Interest calculation

The calculation of the interest paid on your own bill depends on the following factors:

  • the amount on which interest is calculated;
  • interest rate on a bill;
  • the duration of the reporting month for which the calculation is made.

To determine the amount of interest on a bill for the reporting month, use the formula:

Amount of interest on the bill for the reporting month = Amount on which interest is calculated × Interest rate : The number of calendar days in the period for which the interest rate is set (for example, 365 days or 366 days for the annual interest rate) × The number of calendar days in the reporting month during which the bill was in circulation and interest was accrued on it

This follows from paragraph 8 of PBU 15/2008 and paragraphs 1 and 4 of Article 328 of the Tax Code of the Russian Federation.

The amount on which interest is calculated is usually the face value of the note.
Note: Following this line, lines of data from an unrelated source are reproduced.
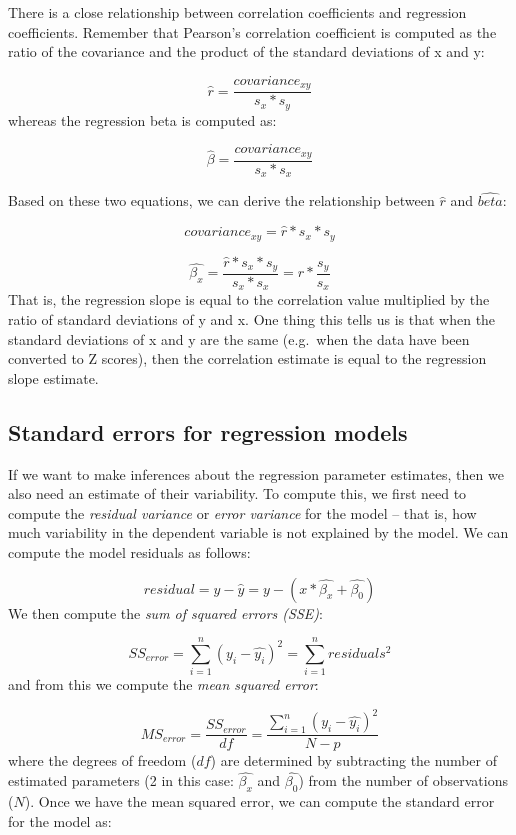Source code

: \documentclass[]{book}
\theoremstyle{definition}
\theoremstyle{definition}
\theoremstyle{definition}
\theoremstyle{remark}
\begin{document}
There is a close relationship between correlation coefficients and
regression coefficients. Remember that Pearson's correlation coefficient
is computed as the ratio of the covariance and the product of the
standard deviations of x and y:

\[
\hat{r} = \frac{covariance_{xy}}{s_x * s_y}
\] whereas the regression beta is computed as:

\[
\hat{\beta} = \frac{covariance_{xy}}{s_x*s_x}
\]

Based on these two equations, we can derive the relationship between
\(\hat{r}\) and \(\hat{beta}\):

\[
covariance_{xy} = \hat{r} * s_x * s_y
\]

\[
\hat{\beta_x} =  \frac{\hat{r} * s_x * s_y}{s_x * s_x} = r * \frac{s_y}{s_x}
\] That is, the regression slope is equal to the correlation value
multiplied by the ratio of standard deviations of y and x. One thing
this tells us is that when the standard deviations of x and y are the
same (e.g.~when the data have been converted to Z scores), then the
correlation estimate is equal to the regression slope estimate.

\subsection{Standard errors for regression
models}\label{standard-errors-for-regression-models}

If we want to make inferences about the regression parameter estimates,
then we also need an estimate of their variability. To compute this, we
first need to compute the \emph{residual variance} or \emph{error
variance} for the model -- that is, how much variability in the
dependent variable is not explained by the model. We can compute the
model residuals as follows:

\[
residual = y - \hat{y} = y - (x*\hat{\beta_x} + \hat{\beta_0})
\] We then compute the \emph{sum of squared errors (SSE)}:

\[
SS_{error} = \sum_{i=1}^n{(y_i - \hat{y_i})^2} = \sum_{i=1}^n{residuals^2}
\] and from this we compute the \emph{mean squared error}:

\[
MS_{error} = \frac{SS_{error}}{df} = \frac{\sum_{i=1}^n{(y_i - \hat{y_i})^2} }{N - p}
\] where the degrees of freedom (\(df\)) are determined by subtracting
the number of estimated parameters (2 in this case: \(\hat{\beta_x}\)
and \(\hat{\beta_0}\)) from the number of observations (\(N\)). Once we
have the mean squared error, we can compute the standard error for the
model as:
\end{document}
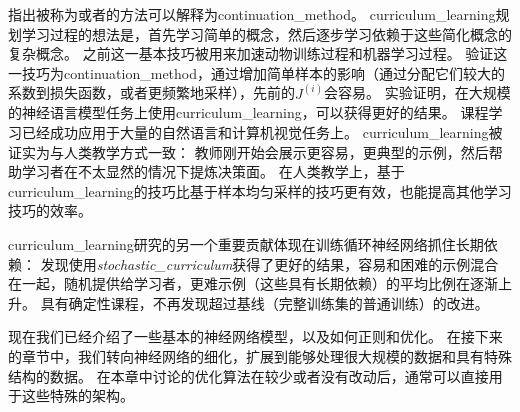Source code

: \cite{Bengio+al-2009}指出被称为或者的方法可以解释为\gls{continuation_method}。
\gls{curriculum_learning}规划学习过程的想法是，首先学习简单的概念，然后逐步学习依赖于这些简化概念的复杂概念。
之前这一基本技巧被用来加速动物训练过程\citep{Skinner1958,Peterson2004,Krueger+Dayan-2009}和机器学习过程\citep{solomonoff1989system,Elman93,Sanger-1994}。
\cite{Bengio+al-2009}验证这一技巧为\gls{continuation_method}，通过增加简单样本的影响（通过分配它们较大的系数到损失函数，或者更频繁地采样），先前的$J^{(i)}$会容易。
实验证明，在大规模的神经语言模型任务上使用\gls{curriculum_learning}，可以获得更好的结果。
课程学习已经成功应用于大量的自然语言\citep{Spitkovsky-et-al-HLT2010,collobert2011natural,Mikolov-ASRU-2011,Tu+Honavar-IJCAI2011}和计算机视觉\citep{Kumar+al-2010,Lee+Grauman-CVPR2011,Supancic+Ramanan-CVPR2013}任务上。
\gls{curriculum_learning}被证实为与人类教学方式一致\citep{Khan+Zhu+Mutlu-2011}：
教师刚开始会展示更容易，更典型的示例，然后帮助学习者在不太显然的情况下提炼决策面。
在人类教学上，基于\gls{curriculum_learning}的技巧比基于样本均匀采样的技巧更有效，也能提高其他学习技巧的效率\citep{Basu+Christensen-AAAI2013}。


\gls{curriculum_learning}研究的另一个重要贡献体现在训练循环神经网络抓住长期依赖：
\cite{Zaremba+Sutskever-arxiv2014}发现使用\emph{\gls{stochastic_curriculum}}获得了更好的结果，容易和困难的示例混合在一起，随机提供给学习者，更难示例（这些具有长期依赖）的平均比例在逐渐上升。
具有确定性课程，不再发现超过基线（完整训练集的普通训练）的改进。

现在我们已经介绍了一些基本的神经网络模型，以及如何正则和优化。
在接下来的章节中，我们转向神经网络的细化，扩展到能够处理很大规模的数据和具有特殊结构的数据。
在本章中讨论的优化算法在较少或者没有改动后，通常可以直接用于这些特殊的架构。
The rate at which interest is calculated is indicated on the bill itself. If the rate is not specified in the bill, it is considered non-interest bearing.

This procedure follows from Articles 5 and 77 of the Regulations, approved by Resolution of the Central Executive Committee and Council of People's Commissars of the USSR dated August 7, 1937 No. 104/1341.

To correctly determine the number of calendar days in the reporting month during which the bill was in circulation and interest was accrued on it, you need to know:

  • the date from which interest should begin to accrue;
  • the date on which accruals should stop.

Start calculating interest for the reporting month from the day following the day the bill was drawn up, but not earlier than it was transferred to the counterparty (for the reporting month when the bill was transferred), or from the start of the reporting month (if the bill was transferred to the counterparty last month). If the bill itself indicates a later date from which interest is calculated, calculate it also from the next day (but not earlier than the bill was transferred to the counterparty).

The last day for interest accrual is:

  • the last day of the reporting month in accounting or tax accounting (if the bill is in circulation on this date);
  • the day on which the bill must be presented for redemption (the end of the bill's circulation period);
  • the day on which the period during which interest accrues ends (if it is established in the bill and does not coincide with the date of its repayment).

This follows from paragraph 8 of PBU 15/2008, subparagraph 2 of paragraph 1 of Article 265 and paragraphs 1 and 4 of Article 328 of the Tax Code of the Russian Federation, Chapter V and Articles 5, 73 and 77 of the Regulations approved by the resolution of the Central Executive Committee and the Council of People's Commissars of the USSR dated August 7, 1937. No. 104/1341, and paragraph 19 of the resolution of the Plenum of the Supreme Court of the Russian Federation of December 4, 2000 No. 33 and the Plenum of the Supreme Arbitration Court of the Russian Federation of December 4, 2000 No. 14.

An example of calculating interest on an organization's own bill of exchange for the reporting month

On January 12, Alpha LLC (buyer) entered into an agreement for the supply of a consignment of goods with Torgovaya LLC (seller) for a total amount of 23,600 rubles. (including VAT – RUB 3,600). The contract provides for the buyer to secure the cost of goods with his own bill of exchange.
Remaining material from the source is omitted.